Anneke Rood boldly broke through personal boundaries to climb Table Mountain. We’re so proud of our students for making the trek!
Hiking Table Mountain has been the highlight of my time here in Cape Town. It’s not my favorite because of the view, or the idea of “conquering” one of the seven wonders, but because I made some of my best friends on the hike and I pushed myself to do something I never thought possible.
I was born with 4 life-threatening heart defects. I’ve had multiple heart surgeries and for the past 5 years I’ve been afraid to do anything active and physically demanding. Strangely, when I came to Cape Town, climbing Table Mountain never felt like an option… it was something I had to do. I knew it would be hard, I knew it would be uncomfortable but I also knew that I would be proud when I reached the top.
When we were about to start our climb, I looked up to the top and thought it didn’t look that bad, I could do it. So when we got up about 30 meters and I had already taken off two layers of clothing and was sweating like a pig, I felt pretty ignorant. I fell back from my roommates pretty quickly and had to take frequent breaks to catch my breath. I found myself surrounded by 4 girls about a quarter of the way up that matched my pace, so we all stuck together.
There were so many times during the first half of the hike when I thought about how much easier it would be to turn around and to walk back to the bus. But every time I started to think about going back, I made myself take another step up towards the top.
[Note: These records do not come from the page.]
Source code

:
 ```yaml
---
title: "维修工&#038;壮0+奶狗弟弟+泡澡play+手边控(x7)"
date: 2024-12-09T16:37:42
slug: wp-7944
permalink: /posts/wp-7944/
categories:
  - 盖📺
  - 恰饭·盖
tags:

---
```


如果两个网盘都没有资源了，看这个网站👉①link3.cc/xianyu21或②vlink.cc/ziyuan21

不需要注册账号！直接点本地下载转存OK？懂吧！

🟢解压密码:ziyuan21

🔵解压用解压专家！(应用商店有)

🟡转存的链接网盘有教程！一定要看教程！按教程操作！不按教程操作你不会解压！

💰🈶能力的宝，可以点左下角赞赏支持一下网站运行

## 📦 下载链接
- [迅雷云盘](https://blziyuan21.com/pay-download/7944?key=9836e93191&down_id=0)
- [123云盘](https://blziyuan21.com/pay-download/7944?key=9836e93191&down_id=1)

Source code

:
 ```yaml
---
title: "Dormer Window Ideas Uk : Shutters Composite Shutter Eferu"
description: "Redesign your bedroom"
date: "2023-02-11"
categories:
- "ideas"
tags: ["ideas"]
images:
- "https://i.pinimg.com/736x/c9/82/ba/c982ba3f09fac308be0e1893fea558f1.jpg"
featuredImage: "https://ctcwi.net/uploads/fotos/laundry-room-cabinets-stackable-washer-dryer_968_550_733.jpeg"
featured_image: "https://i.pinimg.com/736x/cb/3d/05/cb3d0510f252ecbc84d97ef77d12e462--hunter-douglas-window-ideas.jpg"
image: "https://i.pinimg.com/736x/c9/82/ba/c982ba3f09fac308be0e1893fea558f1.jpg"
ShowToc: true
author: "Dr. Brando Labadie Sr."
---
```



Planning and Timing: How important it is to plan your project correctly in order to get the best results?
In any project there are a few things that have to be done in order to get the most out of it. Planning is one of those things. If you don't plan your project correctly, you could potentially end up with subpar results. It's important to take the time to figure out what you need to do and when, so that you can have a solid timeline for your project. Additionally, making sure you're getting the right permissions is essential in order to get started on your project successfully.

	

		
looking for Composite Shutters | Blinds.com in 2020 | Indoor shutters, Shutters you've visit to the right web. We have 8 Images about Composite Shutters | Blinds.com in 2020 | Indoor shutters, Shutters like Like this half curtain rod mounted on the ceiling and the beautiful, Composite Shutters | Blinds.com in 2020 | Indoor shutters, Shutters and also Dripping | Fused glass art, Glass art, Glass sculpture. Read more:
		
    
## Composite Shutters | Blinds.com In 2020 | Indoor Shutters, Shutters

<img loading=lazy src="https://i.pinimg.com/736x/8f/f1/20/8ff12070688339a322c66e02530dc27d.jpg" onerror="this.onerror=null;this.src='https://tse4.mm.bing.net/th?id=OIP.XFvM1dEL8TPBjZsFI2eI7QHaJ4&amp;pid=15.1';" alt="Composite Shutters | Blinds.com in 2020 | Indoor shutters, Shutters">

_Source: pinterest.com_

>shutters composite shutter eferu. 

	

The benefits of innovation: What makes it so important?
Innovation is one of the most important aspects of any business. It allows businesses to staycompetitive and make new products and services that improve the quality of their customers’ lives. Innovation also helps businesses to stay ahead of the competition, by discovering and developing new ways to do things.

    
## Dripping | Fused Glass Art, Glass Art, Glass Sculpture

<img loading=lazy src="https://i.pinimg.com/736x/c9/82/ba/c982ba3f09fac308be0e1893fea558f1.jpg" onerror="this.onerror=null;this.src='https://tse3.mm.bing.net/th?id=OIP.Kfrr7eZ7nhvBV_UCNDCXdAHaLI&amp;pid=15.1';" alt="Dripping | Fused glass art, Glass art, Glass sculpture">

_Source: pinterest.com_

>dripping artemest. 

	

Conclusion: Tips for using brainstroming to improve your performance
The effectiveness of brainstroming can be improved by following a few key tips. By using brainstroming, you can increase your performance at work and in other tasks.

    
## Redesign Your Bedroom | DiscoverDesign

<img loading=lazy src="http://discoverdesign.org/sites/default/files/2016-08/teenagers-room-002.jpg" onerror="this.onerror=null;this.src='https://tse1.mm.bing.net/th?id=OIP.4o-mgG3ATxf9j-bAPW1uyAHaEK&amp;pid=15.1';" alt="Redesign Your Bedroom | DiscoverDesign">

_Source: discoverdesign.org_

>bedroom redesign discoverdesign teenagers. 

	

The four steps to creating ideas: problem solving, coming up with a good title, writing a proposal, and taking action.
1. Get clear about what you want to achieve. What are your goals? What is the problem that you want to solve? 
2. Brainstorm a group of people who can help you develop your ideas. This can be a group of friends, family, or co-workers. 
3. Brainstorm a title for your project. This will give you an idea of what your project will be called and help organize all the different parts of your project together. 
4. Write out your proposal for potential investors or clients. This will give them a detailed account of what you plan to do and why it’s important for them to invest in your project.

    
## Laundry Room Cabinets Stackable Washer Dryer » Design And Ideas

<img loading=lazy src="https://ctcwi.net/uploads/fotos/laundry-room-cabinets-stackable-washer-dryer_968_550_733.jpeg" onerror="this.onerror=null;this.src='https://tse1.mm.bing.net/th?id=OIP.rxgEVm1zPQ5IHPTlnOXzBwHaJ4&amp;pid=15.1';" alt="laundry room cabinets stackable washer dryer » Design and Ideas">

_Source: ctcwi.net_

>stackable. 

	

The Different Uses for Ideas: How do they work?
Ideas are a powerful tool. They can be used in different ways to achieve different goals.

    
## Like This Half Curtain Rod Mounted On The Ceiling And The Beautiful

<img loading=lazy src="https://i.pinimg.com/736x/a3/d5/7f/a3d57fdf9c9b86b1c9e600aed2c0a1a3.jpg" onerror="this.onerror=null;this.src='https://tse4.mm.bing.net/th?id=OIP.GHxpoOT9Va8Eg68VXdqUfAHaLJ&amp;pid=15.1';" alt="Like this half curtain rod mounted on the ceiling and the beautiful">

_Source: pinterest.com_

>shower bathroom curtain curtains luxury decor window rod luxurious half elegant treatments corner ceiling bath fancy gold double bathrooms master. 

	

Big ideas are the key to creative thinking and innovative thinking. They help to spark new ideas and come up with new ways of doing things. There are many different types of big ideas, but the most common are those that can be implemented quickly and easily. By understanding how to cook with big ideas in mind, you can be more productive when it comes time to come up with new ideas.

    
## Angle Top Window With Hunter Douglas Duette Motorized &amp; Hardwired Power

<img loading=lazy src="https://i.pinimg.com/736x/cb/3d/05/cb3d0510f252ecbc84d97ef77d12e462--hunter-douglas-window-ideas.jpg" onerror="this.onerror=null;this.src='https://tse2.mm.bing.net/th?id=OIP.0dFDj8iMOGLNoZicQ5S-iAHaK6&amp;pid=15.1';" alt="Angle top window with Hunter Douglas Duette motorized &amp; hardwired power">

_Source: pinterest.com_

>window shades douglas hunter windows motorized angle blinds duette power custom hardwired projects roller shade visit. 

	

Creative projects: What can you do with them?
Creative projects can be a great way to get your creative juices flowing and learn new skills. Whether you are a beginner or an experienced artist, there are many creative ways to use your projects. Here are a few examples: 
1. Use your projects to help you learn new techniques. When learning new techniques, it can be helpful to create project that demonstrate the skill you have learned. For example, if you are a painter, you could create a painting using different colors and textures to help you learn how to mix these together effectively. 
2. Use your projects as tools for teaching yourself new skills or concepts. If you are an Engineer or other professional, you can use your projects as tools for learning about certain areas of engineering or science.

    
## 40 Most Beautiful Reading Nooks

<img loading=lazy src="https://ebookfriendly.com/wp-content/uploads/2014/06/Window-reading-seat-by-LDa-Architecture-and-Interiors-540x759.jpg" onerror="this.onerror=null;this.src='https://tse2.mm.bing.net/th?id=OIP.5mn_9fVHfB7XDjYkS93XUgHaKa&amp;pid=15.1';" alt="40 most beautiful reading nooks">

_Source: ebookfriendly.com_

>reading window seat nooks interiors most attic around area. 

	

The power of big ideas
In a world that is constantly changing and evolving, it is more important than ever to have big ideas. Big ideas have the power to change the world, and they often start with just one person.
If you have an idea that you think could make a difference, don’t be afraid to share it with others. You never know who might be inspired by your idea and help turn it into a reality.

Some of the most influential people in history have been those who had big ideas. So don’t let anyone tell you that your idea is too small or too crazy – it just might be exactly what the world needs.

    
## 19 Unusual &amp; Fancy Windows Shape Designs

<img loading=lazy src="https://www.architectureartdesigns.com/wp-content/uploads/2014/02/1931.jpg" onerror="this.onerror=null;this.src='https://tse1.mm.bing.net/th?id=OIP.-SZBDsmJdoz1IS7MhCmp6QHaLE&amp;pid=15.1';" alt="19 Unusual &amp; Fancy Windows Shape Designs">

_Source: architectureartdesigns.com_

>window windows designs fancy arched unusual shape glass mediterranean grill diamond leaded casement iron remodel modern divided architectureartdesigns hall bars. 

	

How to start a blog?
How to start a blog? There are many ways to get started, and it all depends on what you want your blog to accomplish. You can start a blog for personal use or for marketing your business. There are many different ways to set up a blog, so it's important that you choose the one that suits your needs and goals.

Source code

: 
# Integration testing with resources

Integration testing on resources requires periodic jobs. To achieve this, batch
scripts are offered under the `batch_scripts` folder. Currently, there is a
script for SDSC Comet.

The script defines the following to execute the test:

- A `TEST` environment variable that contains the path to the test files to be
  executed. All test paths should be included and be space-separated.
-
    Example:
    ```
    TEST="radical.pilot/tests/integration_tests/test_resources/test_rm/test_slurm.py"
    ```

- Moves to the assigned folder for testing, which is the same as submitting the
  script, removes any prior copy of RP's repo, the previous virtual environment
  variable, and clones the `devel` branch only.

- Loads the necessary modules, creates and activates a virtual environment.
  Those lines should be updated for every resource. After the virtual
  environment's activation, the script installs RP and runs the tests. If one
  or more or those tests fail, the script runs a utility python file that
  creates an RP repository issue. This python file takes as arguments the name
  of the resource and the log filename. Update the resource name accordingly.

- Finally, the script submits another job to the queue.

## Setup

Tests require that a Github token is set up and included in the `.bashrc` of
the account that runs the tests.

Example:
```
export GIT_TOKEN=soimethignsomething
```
When we were half way up the mountain, the 5 of us stopped and turned around to look at the view. We sat there for a few minutes drinking water and talking about how tired we were. One of my new friends noticed my scar and asked me if I had had heart surgery before. I told her yes, and we talked about it for a few minutes before we picked up our backpacks and started hiking again. From that moment we changed from 5 girls hiking a mountain together to 5 friends climbing Table Mountain. We started talking about life, what our friends were like back home, how sore our legs were, our hobbies, our goals, where we would take our next break and anything else that came to mind. We sang songs, rapped some Black Eyed Peas, stood under dripping water to cool off and occasionally watched each other slip and then laugh about how bad it could have been.
By this point, we were three quarters up the mountain and I wasn’t even thinking about my heart anymore. I was thinking about how tired my thighs were and with every step up I thought they were going to give out. The top was so close that we could see the break in the elevation when the mountain leveled out at the top. We began cheering and singing more and as we crossed the finish line we all stood in complete awe and amazement at the view in front of us.
I’m sure we all had our own reasons to be amazed. I could not stop thinking about how impossible it felt that I had just climbed 3,500 feet into the clouds and was now standing on top of Table Mountain staring out at the ocean. I’ll never forget the way I felt standing at the top with my new friends and my newfound confidence in myself.